* [Aim of the task]:
Below are some records. Print exactly the lines between the one holding "[45] Payne A, Mukhopadhyay" and the one holding "[54] Mann A, Amupitan", inclusive, and nothing else.
"""
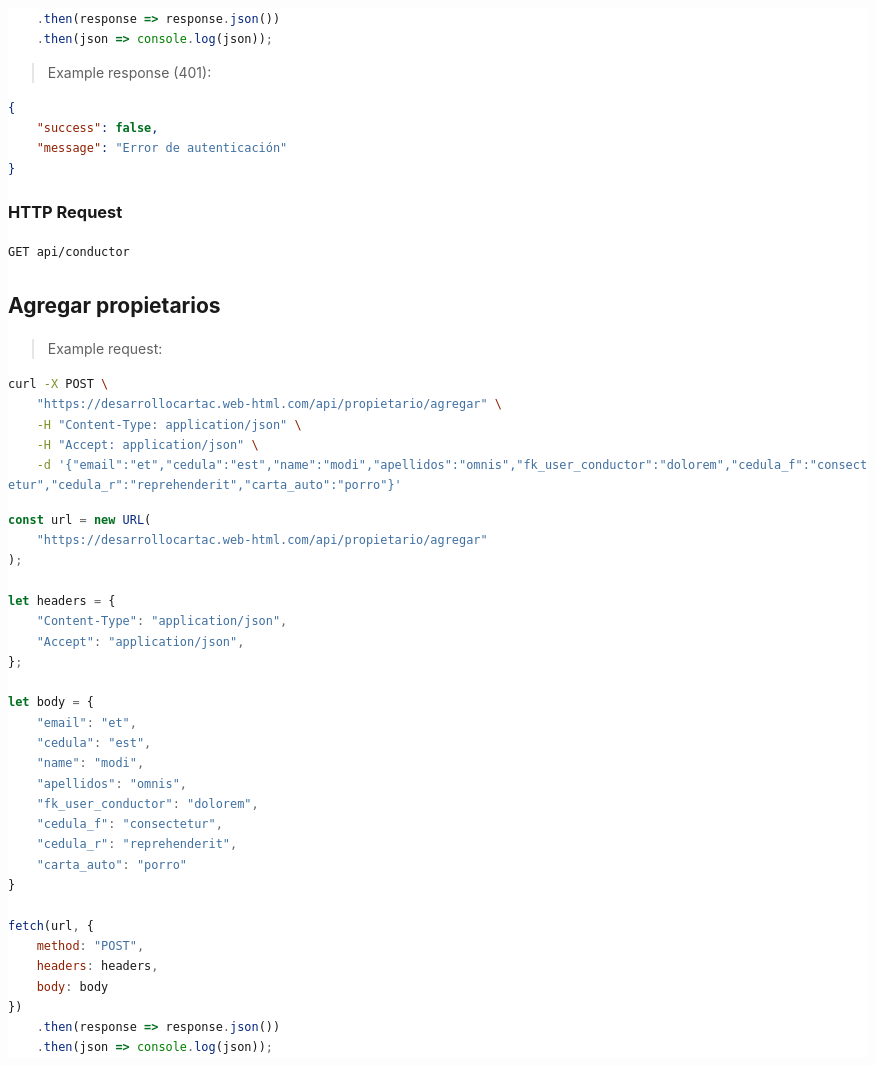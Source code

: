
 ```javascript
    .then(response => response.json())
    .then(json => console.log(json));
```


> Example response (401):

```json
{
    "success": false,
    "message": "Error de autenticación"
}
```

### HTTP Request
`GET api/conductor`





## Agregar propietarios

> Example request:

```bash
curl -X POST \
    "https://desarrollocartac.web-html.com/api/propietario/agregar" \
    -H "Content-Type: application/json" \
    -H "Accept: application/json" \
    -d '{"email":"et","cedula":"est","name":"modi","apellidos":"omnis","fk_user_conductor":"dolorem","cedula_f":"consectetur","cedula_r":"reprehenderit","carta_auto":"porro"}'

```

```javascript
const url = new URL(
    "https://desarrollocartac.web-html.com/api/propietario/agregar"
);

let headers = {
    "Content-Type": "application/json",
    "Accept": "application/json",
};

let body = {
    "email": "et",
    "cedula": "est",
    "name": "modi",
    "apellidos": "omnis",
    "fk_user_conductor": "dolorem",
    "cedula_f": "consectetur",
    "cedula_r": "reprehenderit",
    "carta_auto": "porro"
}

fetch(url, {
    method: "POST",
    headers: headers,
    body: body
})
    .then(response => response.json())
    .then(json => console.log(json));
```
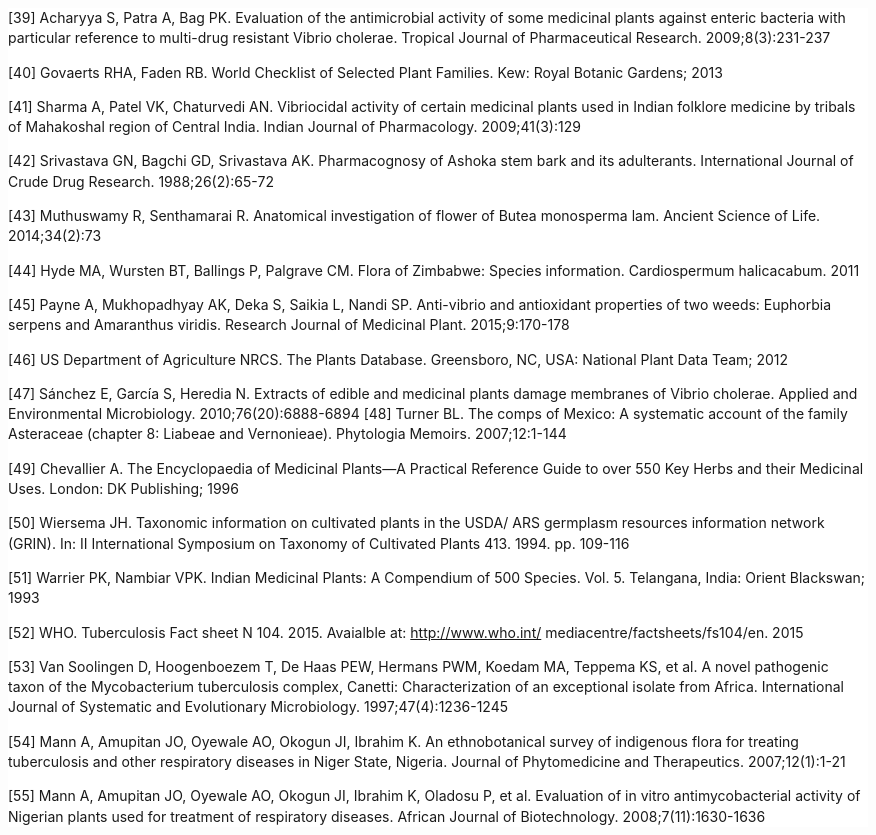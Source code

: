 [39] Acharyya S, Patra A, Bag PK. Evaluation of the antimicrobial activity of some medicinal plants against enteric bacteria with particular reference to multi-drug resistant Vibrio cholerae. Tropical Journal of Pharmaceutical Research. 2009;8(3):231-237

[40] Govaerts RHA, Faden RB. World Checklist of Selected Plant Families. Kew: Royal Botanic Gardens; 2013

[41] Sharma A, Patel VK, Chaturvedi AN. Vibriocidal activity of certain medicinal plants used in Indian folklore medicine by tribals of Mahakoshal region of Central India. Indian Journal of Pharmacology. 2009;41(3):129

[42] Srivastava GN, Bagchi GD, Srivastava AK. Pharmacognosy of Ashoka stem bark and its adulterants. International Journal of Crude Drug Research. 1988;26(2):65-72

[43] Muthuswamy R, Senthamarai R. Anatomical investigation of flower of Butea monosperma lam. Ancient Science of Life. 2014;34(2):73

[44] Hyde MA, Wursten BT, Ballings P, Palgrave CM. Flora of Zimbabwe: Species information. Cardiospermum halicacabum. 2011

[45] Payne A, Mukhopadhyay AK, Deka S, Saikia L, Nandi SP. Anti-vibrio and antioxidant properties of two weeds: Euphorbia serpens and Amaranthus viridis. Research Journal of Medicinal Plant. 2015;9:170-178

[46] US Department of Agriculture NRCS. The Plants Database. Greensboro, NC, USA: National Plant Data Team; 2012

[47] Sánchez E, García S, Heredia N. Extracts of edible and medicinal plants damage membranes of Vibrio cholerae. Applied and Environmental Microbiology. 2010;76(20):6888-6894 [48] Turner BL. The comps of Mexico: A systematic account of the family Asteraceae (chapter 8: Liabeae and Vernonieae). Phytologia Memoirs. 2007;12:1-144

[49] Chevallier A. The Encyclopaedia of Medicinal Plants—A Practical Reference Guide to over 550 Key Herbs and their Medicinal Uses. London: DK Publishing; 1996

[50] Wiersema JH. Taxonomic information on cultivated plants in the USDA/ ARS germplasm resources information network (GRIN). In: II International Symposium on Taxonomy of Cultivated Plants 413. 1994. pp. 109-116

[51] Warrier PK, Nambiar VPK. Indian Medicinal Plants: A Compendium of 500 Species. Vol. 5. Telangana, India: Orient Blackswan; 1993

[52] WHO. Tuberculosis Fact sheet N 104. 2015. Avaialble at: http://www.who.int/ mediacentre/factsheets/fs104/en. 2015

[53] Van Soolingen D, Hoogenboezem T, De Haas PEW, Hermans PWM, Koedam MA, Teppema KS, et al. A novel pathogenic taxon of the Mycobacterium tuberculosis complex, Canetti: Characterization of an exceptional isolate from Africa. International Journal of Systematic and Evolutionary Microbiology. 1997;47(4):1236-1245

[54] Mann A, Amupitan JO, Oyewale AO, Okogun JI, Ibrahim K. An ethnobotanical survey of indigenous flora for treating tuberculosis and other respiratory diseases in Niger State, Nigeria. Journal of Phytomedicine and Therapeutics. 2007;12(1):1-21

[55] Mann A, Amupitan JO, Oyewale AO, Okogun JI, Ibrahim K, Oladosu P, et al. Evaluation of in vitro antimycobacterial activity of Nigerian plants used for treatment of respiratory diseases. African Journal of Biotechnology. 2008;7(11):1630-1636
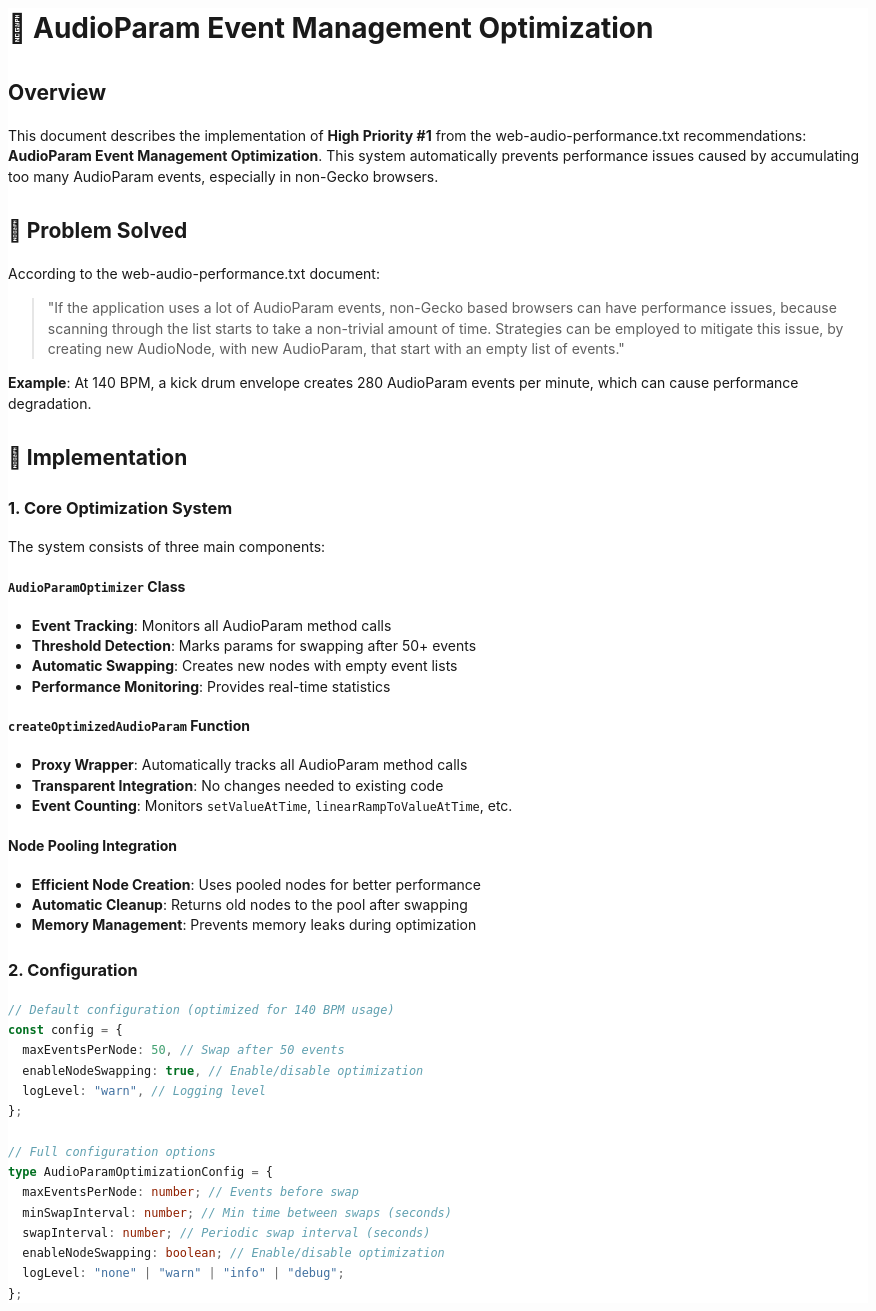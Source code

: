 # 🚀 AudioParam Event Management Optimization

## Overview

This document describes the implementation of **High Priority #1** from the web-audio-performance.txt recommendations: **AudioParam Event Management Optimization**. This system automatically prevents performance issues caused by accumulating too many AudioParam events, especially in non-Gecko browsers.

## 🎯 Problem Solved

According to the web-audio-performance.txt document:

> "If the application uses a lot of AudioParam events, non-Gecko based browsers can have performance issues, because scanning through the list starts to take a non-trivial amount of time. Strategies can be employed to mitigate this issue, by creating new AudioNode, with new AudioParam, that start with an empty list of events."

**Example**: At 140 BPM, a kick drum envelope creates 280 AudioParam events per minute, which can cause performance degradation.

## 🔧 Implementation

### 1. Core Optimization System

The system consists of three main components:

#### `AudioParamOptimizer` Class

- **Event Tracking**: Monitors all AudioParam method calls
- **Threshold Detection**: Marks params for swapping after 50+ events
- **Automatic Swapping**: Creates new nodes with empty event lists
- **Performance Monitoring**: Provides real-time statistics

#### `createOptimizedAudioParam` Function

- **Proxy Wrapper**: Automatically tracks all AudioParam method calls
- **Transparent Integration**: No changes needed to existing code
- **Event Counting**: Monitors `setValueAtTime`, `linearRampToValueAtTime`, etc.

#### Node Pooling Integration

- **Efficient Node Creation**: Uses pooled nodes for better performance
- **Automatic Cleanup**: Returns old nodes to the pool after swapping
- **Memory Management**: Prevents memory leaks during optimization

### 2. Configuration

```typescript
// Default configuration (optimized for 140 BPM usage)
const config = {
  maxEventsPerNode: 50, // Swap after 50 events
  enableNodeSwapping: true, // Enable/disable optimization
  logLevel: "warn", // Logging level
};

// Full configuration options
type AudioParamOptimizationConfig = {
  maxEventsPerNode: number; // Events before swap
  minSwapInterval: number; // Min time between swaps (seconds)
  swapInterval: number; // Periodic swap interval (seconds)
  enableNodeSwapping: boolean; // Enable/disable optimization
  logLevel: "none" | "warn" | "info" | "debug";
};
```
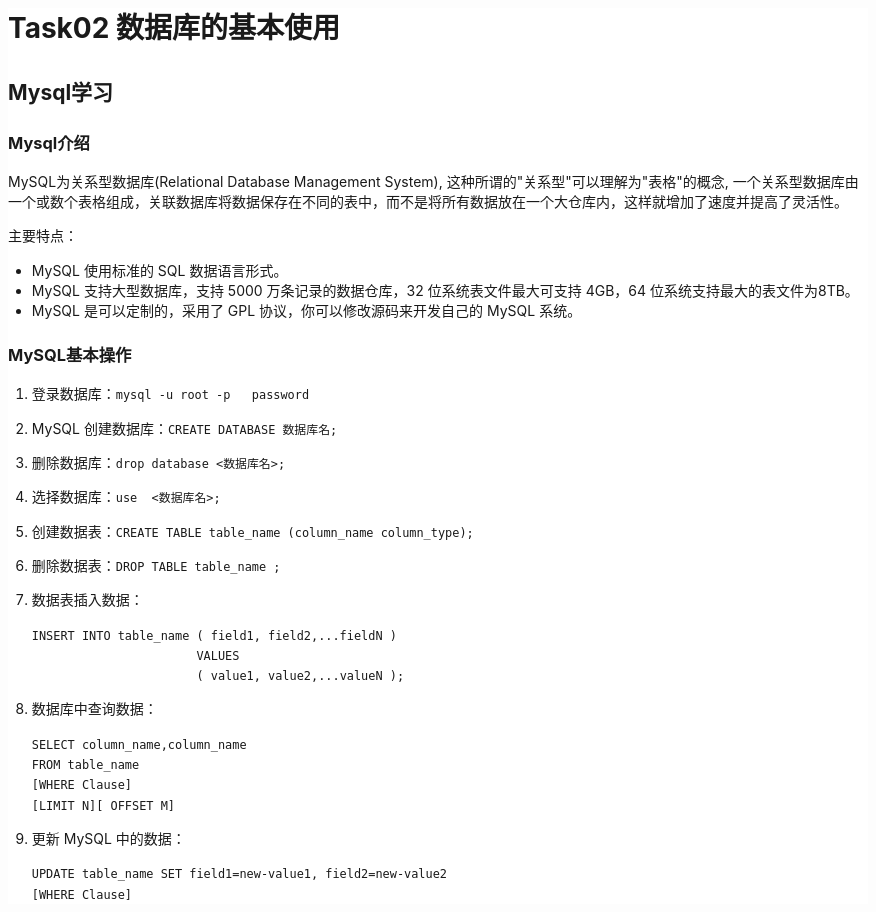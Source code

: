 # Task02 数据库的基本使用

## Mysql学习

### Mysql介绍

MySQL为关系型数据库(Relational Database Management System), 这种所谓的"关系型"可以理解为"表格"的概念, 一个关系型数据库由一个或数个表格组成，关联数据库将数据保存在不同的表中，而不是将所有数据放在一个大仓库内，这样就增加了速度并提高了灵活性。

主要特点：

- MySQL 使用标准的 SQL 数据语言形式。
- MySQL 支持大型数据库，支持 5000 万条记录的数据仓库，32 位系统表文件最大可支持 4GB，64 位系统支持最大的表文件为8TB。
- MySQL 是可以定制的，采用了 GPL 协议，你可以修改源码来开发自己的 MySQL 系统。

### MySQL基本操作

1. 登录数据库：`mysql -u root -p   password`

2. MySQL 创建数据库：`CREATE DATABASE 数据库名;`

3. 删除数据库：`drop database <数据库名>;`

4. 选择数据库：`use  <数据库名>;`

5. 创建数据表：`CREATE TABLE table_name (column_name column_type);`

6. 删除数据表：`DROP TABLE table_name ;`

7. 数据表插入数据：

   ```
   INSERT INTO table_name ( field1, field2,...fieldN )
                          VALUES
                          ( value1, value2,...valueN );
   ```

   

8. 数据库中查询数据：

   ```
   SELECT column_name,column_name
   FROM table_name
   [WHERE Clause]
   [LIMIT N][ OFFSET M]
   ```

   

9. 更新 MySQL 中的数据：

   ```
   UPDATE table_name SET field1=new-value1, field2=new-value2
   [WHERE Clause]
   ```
"""
* [Solution to this exercise]:
[45] Payne A, Mukhopadhyay AK, Deka S, Saikia L, Nandi SP. Anti-vibrio and antioxidant properties of two weeds: Euphorbia serpens and Amaranthus viridis. Research Journal of Medicinal Plant. 2015;9:170-178

[46] US Department of Agriculture NRCS. The Plants Database. Greensboro, NC, USA: National Plant Data Team; 2012

[47] Sánchez E, García S, Heredia N. Extracts of edible and medicinal plants damage membranes of Vibrio cholerae. Applied and Environmental Microbiology. 2010;76(20):6888-6894 [48] Turner BL. The comps of Mexico: A systematic account of the family Asteraceae (chapter 8: Liabeae and Vernonieae). Phytologia Memoirs. 2007;12:1-144

[49] Chevallier A. The Encyclopaedia of Medicinal Plants—A Practical Reference Guide to over 550 Key Herbs and their Medicinal Uses. London: DK Publishing; 1996

[50] Wiersema JH. Taxonomic information on cultivated plants in the USDA/ ARS germplasm resources information network (GRIN). In: II International Symposium on Taxonomy of Cultivated Plants 413. 1994. pp. 109-116

[51] Warrier PK, Nambiar VPK. Indian Medicinal Plants: A Compendium of 500 Species. Vol. 5. Telangana, India: Orient Blackswan; 1993

[52] WHO. Tuberculosis Fact sheet N 104. 2015. Avaialble at: http://www.who.int/ mediacentre/factsheets/fs104/en. 2015

[53] Van Soolingen D, Hoogenboezem T, De Haas PEW, Hermans PWM, Koedam MA, Teppema KS, et al. A novel pathogenic taxon of the Mycobacterium tuberculosis complex, Canetti: Characterization of an exceptional isolate from Africa. International Journal of Systematic and Evolutionary Microbiology. 1997;47(4):1236-1245

[54] Mann A, Amupitan JO, Oyewale AO, Okogun JI, Ibrahim K. An ethnobotanical survey of indigenous flora for treating tuberculosis and other respiratory diseases in Niger State, Nigeria. Journal of Phytomedicine and Therapeutics. 2007;12(1):1-21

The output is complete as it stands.